● **Exercise**: Every line from the one bearing "Hello World repository for Git tutorial" through the last line of the records below is to be output exactly, and no other line; leave out the pictures.

● **Data to examine**:

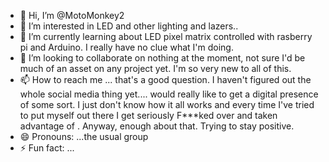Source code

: - 👋 Hi, I’m @MotoMonkey2
- 👀 I’m interested in LED and other lighting and lazers..
- 🌱 I’m currently learning about LED pixel matrix controlled with rasberry pi and Arduino. I really have no clue what I'm doing.
- 💞️ I’m looking to collaborate on nothing at the moment, not sure I'd be much of an asset on any project yet. I'm so very new to all of this.
- 📫 How to reach me ...  that's a good question. I haven't figured out the whole social media thing yet.... would really like to get a digital presence of some sort. I just don't know how it all works and every time I've tried to put myself out there I get seriously F***ked over and taken advantage of . Anyway, enough about that. Trying to stay positive.
- 😄 Pronouns: ...the usual group 
- ⚡ Fun fact: ...

<!---
MotoMonkey2/MotoMonkey2 is a ✨ special ✨ repository because its `README.md` (this file) appears on your GitHub profile.
You can click the Preview link to take a look at your changes.
--->
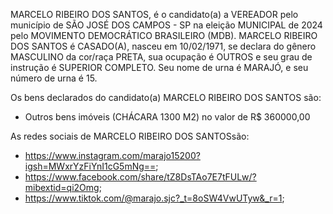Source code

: MARCELO RIBEIRO DOS SANTOS, é o candidato(a) a VEREADOR pelo município de SÃO JOSÉ DOS CAMPOS - SP na eleição MUNICIPAL de 2024 pelo MOVIMENTO DEMOCRÁTICO BRASILEIRO (MDB). MARCELO RIBEIRO DOS SANTOS é CASADO(A), nasceu em 10/02/1971, se declara do gênero MASCULINO da cor/raça PRETA, sua ocupação é OUTROS e seu grau de instrução é SUPERIOR COMPLETO. Seu nome de urna é MARAJÓ, e seu número de urna é 15.

Os bens declarados do candidato(a) MARCELO RIBEIRO DOS SANTOS são: 
- Outros bens imóveis (CHÁCARA 1300 M2) no valor de R$ 360000,00

As redes sociais de MARCELO RIBEIRO DOS SANTOSsão:
- https://www.instagram.com/marajo15200?igsh=MWxrYzFiYnI1cG5mNg==;
- https://www.facebook.com/share/tZ8DsTAo7E7tFULw/?mibextid=qi2Omg;
- https://www.tiktok.com/@marajo.sjc?_t=8oSW4VwUTyw&_r=1;
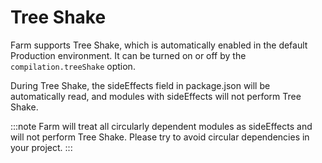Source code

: # Tree Shake
Farm supports Tree Shake, which is automatically enabled in the default Production environment. It can be turned on or off by the `compilation.treeShake` option.

During Tree Shake, the sideEffects field in package.json will be automatically read, and modules with sideEffects will not perform Tree Shake.

:::note
Farm will treat all circularly dependent modules as sideEffects and will not perform Tree Shake. Please try to avoid circular dependencies in your project.
:::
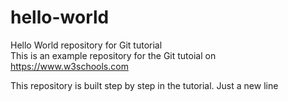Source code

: ﻿# hello-world  
Hello World repository for Git tutorial  
This is an example repository for the Git tutoial on https://www.w3schools.com  
  
This repository is built step by step in the tutorial.
Just a new line

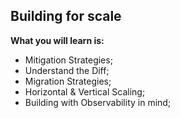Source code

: ## Building for scale

**What you will learn is:**

- Mitigation Strategies;
- Understand the Diff;
- Migration Strategies;
- Horizontal & Vertical Scaling;
- Building with Observability in mind;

● **Result of the exercise**:
Hello World repository for Git tutorial  
This is an example repository for the Git tutoial on https://www.w3schools.com  
  
This repository is built step by step in the tutorial.
Just a new line

Source code

: ## Building for scale

**What you will learn is:**

- Mitigation Strategies;
- Understand the Diff;
- Migration Strategies;
- Horizontal & Vertical Scaling;
- Building with Observability in mind;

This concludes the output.